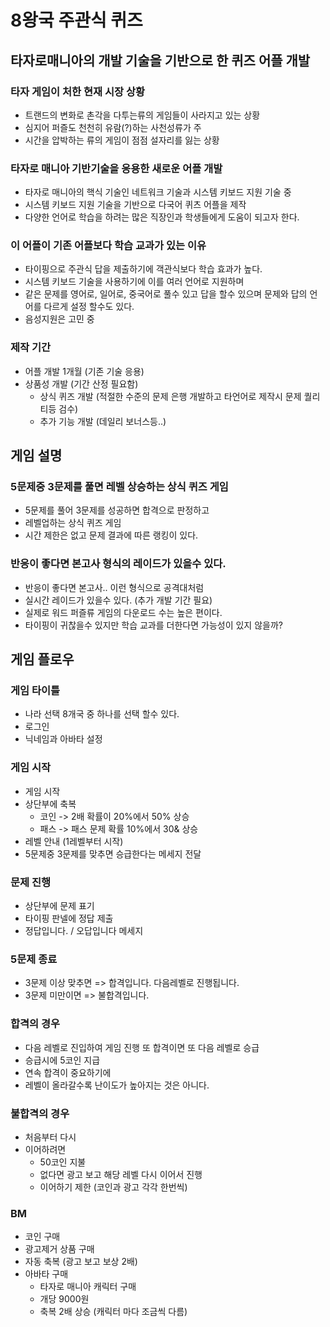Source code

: # 8왕국 주관식 퀴즈
## 타자로매니아의 개발 기술을 기반으로 한 퀴즈 어플 개발 
### 타자 게임이 처한 현재 시장 상황
- 트랜드의 변화로 촌각을 다투는류의 게임들이 사라지고 있는 상황
- 심지어 퍼즐도 천천히 유람(?)하는 사천성류가 주
- 시간을 압박하는 류의 게임이 점점 설자리를 잃는 상황

### 타자로 매니아 기반기술을 응용한 새로운 어플 개발
- 타자로 매니아의 핵식 기술인 네트워크 기술과 시스템 키보드 지원 기술 중
- 시스템 키보드 지원 기술을 기반으로 다국어 퀴츠 어플을 제작
- 다양한 언어로 학습을 하려는 많은 직장인과 학생들에게 도움이 되고자 한다. 

### 이 어플이 기존 어플보다 학습 교과가 있는 이유 
- 타이핑으로 주관식 답을 제출하기에 객관식보다 학습 효과가 높다.
- 시스템 키보드 기술을 사용하기에 이를 여러 언어로 지원하며 
- 같은 문제를 영어로, 일어로, 중국어로 풀수 있고 답을 할수 있으며 문제와 답의 언어를 다르게 설정 할수도 있다.
- 음성지원은 고민 중

### 제작 기간
- 어플 개발 1개월 (기존 기술 응용) 
- 상품성 개발 (기간 산정 필요함)
  - 상식 퀴즈 개발 (적절한 수준의 문제 은행 개발하고 타언어로 제작시 문제 퀄리티등 검수)  
  - 추가 기능 개발 (데일리 보너스등..)

## 게임 설명
### 5문제중 3문제를 풀면 레벨 상승하는 상식 퀴즈 게임
- 5문제를 풀어 3문제를 성공하면 합격으로 판정하고 
- 레벨업하는 상식 퀴즈 게임 
- 시간 제한은 없고 문제 결과에 따른 랭킹이 있다. 

### 반응이 좋다면 본고사 형식의 레이드가 있을수 있다. 
- 반응이 좋다면 본고사.. 이런 형식으로 공격대처럼 
- 실시간 레이드가 있을수 있다. (추가 개발 기간 필요)
- 실제로 워드 퍼즐류 게임의 다운로드 수는 높은 편이다. 
- 타이핑이 귀찮을수 있지만 학습 교과를 더한다면 가능성이 있지 않을까?

## 게임 플로우
### 게임 타이틀
- 나라 선택 8개국 중 하나를 선택 할수 있다. 
- 로그인 
- 닉네임과 아바타 설정
### 게임 시작
- 게임 시작 
- 상단부에 축복 
  - 코인 -> 2배 확률이 20%에서 50% 상승
  - 패스 -> 패스 문제 확률 10%에서 30& 상승  
- 레벨 안내 (1레벨부터 시작)
- 5문제중 3문제를 맞추면 승급한다는 메세지 전달 
### 문제 진행
- 상단부에 문제 표기 
- 타이핑 판넬에 정답 제출
- 정답입니다. / 오답입니다 메세지

### 5문제 종료 
- 3문제 이상 맞추면 => 합격입니다. 다음레벨로 진행됩니다.
- 3문제 미만이면 => 불합격입니다. 

### 합격의 경우 
- 다음 레벨로 진입하여 게임 진행 또 합격이면 또 다음 레벨로 승급
- 승급시에 5코인 지급
- 연속 합격이 중요하기에
- 레벨이 올라갈수록 난이도가 높아지는 것은 아니다. 
### 불합격의 경우
- 처음부터 다시 
- 이어하려면 
  - 50코인 지불 
  - 없다면 광고 보고 해당 레벨 다시 이어서 진행
  - 이어하기 제한 (코인과 광고 각각 한번씩)

### BM
- 코인 구매 
- 광고제거 상품 구매
- 자동 축복 (광고 보고 보상 2배)
- 아바타 구매 
  - 타자로 매니아 캐릭터 구매 
  - 개당 9000원
  - 축복 2배 상승 (캐릭터 마다 조금씩 다름)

THE PROBLEM. Reproduce exactly the entries from their first line through the line containing "- 시스템 키보드 지원 기술을 기반으로 다국어 퀴츠 어플을 제작", including both, and omit any pictures.

OUTPUT BELOW.
Source code

: # 8왕국 주관식 퀴즈
## 타자로매니아의 개발 기술을 기반으로 한 퀴즈 어플 개발 
### 타자 게임이 처한 현재 시장 상황
- 트랜드의 변화로 촌각을 다투는류의 게임들이 사라지고 있는 상황
- 심지어 퍼즐도 천천히 유람(?)하는 사천성류가 주
- 시간을 압박하는 류의 게임이 점점 설자리를 잃는 상황

### 타자로 매니아 기반기술을 응용한 새로운 어플 개발
- 타자로 매니아의 핵식 기술인 네트워크 기술과 시스템 키보드 지원 기술 중
- 시스템 키보드 지원 기술을 기반으로 다국어 퀴츠 어플을 제작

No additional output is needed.